(Dataset excerpts)
::::::
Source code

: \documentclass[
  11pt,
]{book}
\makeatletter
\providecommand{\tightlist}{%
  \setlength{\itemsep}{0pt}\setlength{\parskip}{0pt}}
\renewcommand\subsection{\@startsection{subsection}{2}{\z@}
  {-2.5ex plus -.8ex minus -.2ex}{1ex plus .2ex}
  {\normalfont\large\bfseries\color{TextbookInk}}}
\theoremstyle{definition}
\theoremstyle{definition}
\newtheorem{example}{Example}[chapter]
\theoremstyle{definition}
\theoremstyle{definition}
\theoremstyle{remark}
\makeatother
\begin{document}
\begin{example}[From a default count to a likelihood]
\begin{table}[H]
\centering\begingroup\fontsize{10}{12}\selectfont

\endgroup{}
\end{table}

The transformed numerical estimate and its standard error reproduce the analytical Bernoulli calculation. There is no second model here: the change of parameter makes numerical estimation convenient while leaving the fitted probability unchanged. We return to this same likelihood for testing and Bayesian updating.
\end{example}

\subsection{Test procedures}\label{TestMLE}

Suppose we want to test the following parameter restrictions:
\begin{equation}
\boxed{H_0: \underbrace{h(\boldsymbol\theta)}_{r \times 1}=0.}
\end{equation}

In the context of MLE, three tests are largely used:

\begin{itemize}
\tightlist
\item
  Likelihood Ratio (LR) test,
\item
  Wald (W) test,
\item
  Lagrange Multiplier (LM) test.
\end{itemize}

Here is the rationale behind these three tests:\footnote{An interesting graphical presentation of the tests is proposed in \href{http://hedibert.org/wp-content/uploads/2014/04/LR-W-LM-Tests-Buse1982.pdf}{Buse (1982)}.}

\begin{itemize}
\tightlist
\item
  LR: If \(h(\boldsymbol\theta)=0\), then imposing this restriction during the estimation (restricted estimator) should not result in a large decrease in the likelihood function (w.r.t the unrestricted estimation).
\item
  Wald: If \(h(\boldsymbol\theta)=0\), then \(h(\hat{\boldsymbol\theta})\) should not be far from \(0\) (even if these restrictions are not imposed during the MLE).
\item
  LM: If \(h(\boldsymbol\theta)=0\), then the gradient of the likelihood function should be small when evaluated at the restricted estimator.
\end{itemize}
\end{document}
::::::
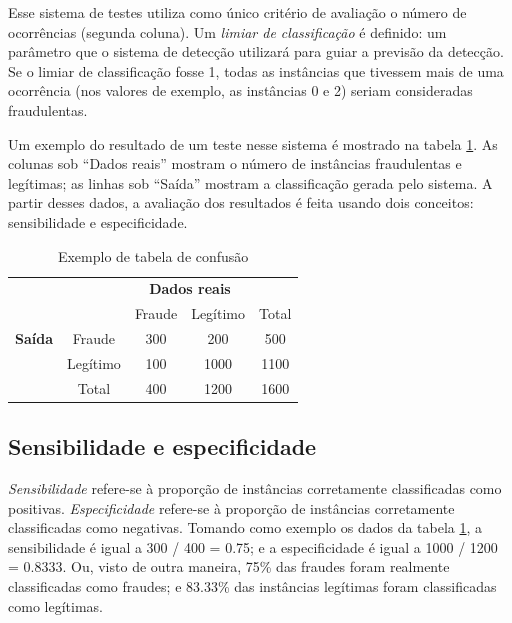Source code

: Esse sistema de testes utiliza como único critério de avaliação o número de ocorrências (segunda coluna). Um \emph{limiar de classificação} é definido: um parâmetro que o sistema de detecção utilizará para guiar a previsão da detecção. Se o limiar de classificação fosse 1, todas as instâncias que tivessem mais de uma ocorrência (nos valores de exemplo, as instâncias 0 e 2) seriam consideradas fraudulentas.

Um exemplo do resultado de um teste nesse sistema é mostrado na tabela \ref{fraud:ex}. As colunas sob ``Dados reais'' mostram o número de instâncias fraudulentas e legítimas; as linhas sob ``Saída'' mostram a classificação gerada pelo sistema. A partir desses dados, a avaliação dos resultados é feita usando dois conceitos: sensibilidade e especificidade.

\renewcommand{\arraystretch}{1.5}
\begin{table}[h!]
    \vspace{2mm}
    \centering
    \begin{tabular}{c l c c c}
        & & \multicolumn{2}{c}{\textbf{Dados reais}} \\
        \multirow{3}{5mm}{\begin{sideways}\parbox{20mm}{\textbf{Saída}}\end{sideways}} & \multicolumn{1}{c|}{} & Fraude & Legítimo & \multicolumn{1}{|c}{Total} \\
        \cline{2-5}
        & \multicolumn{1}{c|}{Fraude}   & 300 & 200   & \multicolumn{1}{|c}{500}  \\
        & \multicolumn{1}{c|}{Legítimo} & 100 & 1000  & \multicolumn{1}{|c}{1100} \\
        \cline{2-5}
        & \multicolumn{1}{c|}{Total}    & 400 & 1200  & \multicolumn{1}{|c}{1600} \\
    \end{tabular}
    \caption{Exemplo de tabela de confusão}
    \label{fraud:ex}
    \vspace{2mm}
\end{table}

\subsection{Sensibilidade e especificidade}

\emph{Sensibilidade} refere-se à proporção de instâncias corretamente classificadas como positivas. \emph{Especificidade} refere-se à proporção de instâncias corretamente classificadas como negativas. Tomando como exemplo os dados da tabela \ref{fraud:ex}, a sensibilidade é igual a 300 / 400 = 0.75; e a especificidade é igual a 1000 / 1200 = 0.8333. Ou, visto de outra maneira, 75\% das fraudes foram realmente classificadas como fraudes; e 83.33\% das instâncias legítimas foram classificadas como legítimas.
::::::
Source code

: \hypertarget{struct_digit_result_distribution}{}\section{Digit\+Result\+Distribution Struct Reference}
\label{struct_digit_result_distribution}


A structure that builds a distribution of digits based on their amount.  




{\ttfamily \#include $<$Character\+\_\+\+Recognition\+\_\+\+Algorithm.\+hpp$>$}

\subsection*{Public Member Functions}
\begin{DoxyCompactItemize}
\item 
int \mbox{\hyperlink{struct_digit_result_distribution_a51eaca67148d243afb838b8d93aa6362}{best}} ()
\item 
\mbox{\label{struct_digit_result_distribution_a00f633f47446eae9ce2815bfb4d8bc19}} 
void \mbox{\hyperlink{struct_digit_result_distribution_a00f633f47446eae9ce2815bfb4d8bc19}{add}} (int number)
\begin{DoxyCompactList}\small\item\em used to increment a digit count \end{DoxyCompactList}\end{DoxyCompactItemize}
::::::
- Exercise details -
Please show the lines in the entries above that hold the string "restrictions".

- Task response -
Suppose we want to test the following parameter restrictions:
  Wald: If \(h(\boldsymbol\theta)=0\), then \(h(\hat{\boldsymbol\theta})\) should not be far from \(0\) (even if these restrictions are not imposed during the MLE).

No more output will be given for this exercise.